The Vamps continue their run of hits with Wild Heart, written by nine writers including Jamie Scott, who wrote one of the great lost pop songs, Searching, which was big on Radio 2 in about 2005. 5 Seconds of Summer, straight outta Australia and picked to tour with One Direction, announce themselves with She Looks So Perfect, which namechecks American Apparel, a surefire way to get sponsorship and thus free underwear. In 2018 the band’s third album has landed straight in at the top of the US charts, following the achievement of their first two LPs.

Story of My Life sees One Direction move into Chinese folk song (nope, it’s a ballad, co-written by the band with Jamie Scott). Little Mix two-time with the 2014 Sport Relief single, a cover of Cameo’s Word Up!, and their own song Move. 2013 X Factor winner, prison officer Sam Bailey, takes the Demi Lovato song Skyscraper and sings the hell out of it, makes it her own, ‘what I like about you Sam…’, ‘you remind me of a young Mary Byrne’. Sam was dropped from Syco in 2015. Toby Gad two-times on NOW 87 since he wrote both Skyscraper and All Of Me, a song with piano and vocal played by John Stephens aka John Legend. The perfect wedding song, John will never have to work again.

Gary Barlow is still working, bringing out his second memoir in 2018 and entertaining crowds across the nation with his middle-of-the-road anthems. A gig in Cornwall was screened on the BBC in July 2018; his setlist for a show in Manchester included 25 songs, all of which have been hits. They include songs from his solo catalogue: Open Road, Forever Love, Love Won’t Wait and Let Me Go. The last of these, on NOW 87, was promoted in a documentary to celebrate the release of his 2013 solo album Since I Saw You Last.

Let Me Go was really about his stillborn child but had a lyric set to a stomping Mumford beat. It’s his most tender song. Gary (still not Sir Gary, strangely) has won Ivor Novello Awards for Shine, Pray and Back for Good, was the Songwriter of the Year in 1994 – Adele and George Michael have won it twice – and Gary was awarded an Outstanding Contribution to British Music award in 2012 along with his Take That bandmates. Other winners of that prize include Portishead (2016), Boy George (2014), Duran Duran (2005) and Norman Cook (2007).

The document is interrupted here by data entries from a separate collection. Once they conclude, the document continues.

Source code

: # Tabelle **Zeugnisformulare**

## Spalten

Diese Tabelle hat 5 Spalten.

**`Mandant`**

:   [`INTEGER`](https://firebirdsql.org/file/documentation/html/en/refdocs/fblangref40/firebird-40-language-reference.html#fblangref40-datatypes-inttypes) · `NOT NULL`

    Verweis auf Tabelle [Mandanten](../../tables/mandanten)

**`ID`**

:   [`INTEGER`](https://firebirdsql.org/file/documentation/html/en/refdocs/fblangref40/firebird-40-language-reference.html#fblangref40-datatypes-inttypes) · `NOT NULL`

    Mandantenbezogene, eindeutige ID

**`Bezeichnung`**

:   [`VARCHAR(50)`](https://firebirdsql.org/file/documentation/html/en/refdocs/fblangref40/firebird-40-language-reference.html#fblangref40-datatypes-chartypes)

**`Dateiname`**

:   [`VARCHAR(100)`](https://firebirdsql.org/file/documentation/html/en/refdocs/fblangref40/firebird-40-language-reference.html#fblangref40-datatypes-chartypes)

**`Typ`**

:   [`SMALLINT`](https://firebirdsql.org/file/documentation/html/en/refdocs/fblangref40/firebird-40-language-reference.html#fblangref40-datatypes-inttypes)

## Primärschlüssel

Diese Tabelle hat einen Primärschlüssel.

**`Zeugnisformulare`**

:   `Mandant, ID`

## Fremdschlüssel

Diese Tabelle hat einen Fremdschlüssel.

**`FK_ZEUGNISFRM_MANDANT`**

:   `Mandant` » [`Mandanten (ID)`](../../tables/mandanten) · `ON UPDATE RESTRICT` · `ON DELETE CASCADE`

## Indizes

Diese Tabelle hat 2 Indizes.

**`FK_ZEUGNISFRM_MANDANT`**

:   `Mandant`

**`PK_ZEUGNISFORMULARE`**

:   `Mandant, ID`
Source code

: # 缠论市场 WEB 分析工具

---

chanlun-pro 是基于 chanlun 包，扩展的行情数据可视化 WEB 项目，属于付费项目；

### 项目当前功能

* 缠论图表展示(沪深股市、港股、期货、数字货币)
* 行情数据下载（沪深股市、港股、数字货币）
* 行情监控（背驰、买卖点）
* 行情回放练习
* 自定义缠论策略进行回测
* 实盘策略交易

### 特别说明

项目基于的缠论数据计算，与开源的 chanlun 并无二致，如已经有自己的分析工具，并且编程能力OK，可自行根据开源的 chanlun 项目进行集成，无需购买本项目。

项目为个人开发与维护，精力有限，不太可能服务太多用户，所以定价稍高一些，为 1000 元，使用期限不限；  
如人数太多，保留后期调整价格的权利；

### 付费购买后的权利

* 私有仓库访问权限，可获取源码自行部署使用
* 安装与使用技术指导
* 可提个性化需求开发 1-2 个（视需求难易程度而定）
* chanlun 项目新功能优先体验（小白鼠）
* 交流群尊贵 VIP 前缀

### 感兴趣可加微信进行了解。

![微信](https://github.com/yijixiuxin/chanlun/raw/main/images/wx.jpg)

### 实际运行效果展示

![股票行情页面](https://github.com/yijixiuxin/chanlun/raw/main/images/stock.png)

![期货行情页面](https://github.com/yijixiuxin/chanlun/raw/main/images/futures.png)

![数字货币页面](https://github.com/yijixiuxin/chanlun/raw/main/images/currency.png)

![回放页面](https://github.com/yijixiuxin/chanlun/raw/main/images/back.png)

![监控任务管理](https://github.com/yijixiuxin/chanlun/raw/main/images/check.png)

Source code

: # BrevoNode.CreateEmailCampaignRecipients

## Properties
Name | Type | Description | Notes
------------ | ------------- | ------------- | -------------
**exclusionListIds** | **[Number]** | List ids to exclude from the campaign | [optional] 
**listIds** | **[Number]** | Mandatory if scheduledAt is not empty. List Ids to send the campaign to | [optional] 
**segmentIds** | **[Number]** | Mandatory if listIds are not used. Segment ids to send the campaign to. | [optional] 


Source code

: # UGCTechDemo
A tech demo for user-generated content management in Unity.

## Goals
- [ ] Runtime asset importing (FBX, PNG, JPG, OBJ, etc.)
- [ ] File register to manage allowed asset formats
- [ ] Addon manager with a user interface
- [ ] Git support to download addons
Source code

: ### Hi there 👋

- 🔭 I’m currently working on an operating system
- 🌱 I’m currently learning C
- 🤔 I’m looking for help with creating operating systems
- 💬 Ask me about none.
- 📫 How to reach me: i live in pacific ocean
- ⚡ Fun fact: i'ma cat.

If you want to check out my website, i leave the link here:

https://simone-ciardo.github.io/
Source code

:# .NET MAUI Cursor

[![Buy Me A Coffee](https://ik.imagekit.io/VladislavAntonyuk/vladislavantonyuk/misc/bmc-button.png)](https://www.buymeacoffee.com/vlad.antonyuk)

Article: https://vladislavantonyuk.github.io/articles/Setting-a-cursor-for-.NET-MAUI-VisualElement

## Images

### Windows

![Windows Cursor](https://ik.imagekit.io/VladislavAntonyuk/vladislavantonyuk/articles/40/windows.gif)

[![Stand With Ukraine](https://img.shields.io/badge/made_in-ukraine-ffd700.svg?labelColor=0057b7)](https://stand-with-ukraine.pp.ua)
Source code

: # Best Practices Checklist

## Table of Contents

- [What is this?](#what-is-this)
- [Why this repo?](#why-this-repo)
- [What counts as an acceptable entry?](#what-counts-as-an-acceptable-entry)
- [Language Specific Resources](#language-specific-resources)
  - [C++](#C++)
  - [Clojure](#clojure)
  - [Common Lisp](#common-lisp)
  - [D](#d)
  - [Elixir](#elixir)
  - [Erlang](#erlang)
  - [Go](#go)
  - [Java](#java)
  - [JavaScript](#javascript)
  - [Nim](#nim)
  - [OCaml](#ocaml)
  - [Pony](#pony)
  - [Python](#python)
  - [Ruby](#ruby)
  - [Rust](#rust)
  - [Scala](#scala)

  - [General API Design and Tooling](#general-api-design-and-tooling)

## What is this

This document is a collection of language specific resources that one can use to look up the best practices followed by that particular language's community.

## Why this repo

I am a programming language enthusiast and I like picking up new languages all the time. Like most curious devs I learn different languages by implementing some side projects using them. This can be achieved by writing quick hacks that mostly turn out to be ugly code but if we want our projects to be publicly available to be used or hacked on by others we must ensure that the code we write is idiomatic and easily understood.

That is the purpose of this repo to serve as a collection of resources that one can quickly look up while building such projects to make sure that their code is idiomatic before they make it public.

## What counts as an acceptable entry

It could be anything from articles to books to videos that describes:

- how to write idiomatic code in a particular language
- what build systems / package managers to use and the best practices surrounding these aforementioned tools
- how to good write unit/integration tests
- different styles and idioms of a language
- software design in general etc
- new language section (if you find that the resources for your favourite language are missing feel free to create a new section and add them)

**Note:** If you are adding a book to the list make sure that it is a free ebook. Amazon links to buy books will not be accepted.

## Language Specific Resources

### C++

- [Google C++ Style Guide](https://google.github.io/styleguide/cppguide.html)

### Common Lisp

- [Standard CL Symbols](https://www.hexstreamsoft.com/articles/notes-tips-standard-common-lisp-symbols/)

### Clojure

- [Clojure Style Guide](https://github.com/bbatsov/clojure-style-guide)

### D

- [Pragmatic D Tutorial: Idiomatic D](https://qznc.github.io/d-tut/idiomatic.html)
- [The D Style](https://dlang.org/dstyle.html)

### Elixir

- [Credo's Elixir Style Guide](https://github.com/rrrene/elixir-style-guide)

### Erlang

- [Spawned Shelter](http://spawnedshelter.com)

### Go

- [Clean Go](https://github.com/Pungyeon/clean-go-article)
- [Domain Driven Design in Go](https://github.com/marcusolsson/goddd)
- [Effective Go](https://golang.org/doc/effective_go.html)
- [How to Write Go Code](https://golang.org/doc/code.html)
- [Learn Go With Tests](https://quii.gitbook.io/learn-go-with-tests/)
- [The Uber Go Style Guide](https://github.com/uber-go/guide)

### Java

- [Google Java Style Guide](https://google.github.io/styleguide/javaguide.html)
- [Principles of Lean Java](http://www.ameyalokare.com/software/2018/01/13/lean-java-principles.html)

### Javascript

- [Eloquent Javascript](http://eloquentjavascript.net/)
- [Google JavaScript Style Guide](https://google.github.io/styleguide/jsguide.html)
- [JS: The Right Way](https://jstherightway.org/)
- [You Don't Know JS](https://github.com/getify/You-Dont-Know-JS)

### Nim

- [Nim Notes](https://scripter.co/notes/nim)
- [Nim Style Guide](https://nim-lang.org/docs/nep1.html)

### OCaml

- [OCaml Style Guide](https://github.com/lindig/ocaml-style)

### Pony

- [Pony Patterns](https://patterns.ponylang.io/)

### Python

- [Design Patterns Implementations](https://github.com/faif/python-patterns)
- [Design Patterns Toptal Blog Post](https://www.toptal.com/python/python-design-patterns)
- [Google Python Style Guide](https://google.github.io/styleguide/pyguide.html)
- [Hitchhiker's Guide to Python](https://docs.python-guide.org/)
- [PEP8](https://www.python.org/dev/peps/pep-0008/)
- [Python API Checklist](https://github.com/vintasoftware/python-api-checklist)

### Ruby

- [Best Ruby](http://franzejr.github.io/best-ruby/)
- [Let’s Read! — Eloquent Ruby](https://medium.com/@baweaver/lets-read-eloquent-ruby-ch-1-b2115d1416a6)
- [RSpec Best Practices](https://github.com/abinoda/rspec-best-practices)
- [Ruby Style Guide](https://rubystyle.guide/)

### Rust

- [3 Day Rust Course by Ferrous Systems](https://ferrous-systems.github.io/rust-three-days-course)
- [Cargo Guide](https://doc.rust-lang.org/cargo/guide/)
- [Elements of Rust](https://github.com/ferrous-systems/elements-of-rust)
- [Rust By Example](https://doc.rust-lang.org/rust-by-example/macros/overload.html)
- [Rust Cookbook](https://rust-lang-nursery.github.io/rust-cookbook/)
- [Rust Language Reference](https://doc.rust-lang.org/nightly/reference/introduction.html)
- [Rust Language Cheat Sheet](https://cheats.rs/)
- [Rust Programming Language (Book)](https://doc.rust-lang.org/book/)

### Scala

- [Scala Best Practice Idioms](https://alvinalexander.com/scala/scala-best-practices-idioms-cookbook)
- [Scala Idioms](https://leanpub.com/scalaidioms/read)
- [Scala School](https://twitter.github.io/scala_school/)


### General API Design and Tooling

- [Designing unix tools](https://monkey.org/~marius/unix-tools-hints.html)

Guy Chambers, another Songwriter of the Year, co-wrote Crying For No Reason by Katy B, a slow ballad in the Adele mould, while Fraser T Smith helped Example write Kids Again. Dr Luke is one of 10 writers on Timber, Senor Worldwide’s latest idiotic club song, while he guests on Enrique Iglesias’s equally idiotic I’m a Freak. Dr Luke and Ke$ha would be at war for several years and the performer’s contract held against her will in a court case that eventually was won by Dr Luke, whose reputation is untainted but who seems unfairly targeted by the mob.

Cee-Lo Green has also been subjected to criticism for saying and doing stupid things; not even his status as judge on The Voice in the USA could spark his career back into life, though he is listed as one of the seven writers on Pixie Lott’s hit Nasty, which samples Funky President by James Brown and two other songs. Pixie seems to be doing whatever she is told, as is Ellie Goulding, who covered The Waterboys’ classic folk song How Long Will I Love You for Children In Need 2013. Ellie was going out with Radio 1 DJ Greg James at the time; Greg is now engaged to someone who isn’t a pop singer.

In 2014, despite his numerous well-advertised indiscretions, R Kelly returns to a NOW as the featured artist on Do What U Want by Lady Gaga. The song’s lyric, ‘do what you want with my body’ must be ironic, and it is one of Gaga’s weakest singles. I feel her Imperial Phase passed when Artpop didn’t create songs as huge as those on her first two albums; her next project was a jazz album with Tony Bennett. With a starring role in a remake of A Star Is Born, Gaga’s career will spike again. R Kelly had his music removed from Spotify playlists, though a subscriber can still listen to his brilliant music. Who will be the next to be ‘muted’ by the mob?

Kanye West, probably, who features along with Q-Tip and Lil Wayne on the excellent Busta Rhymes song Thank You. And I almost got through this essay without mentioning #SELFIE by The Chainsmokers, a meme in the form of a song.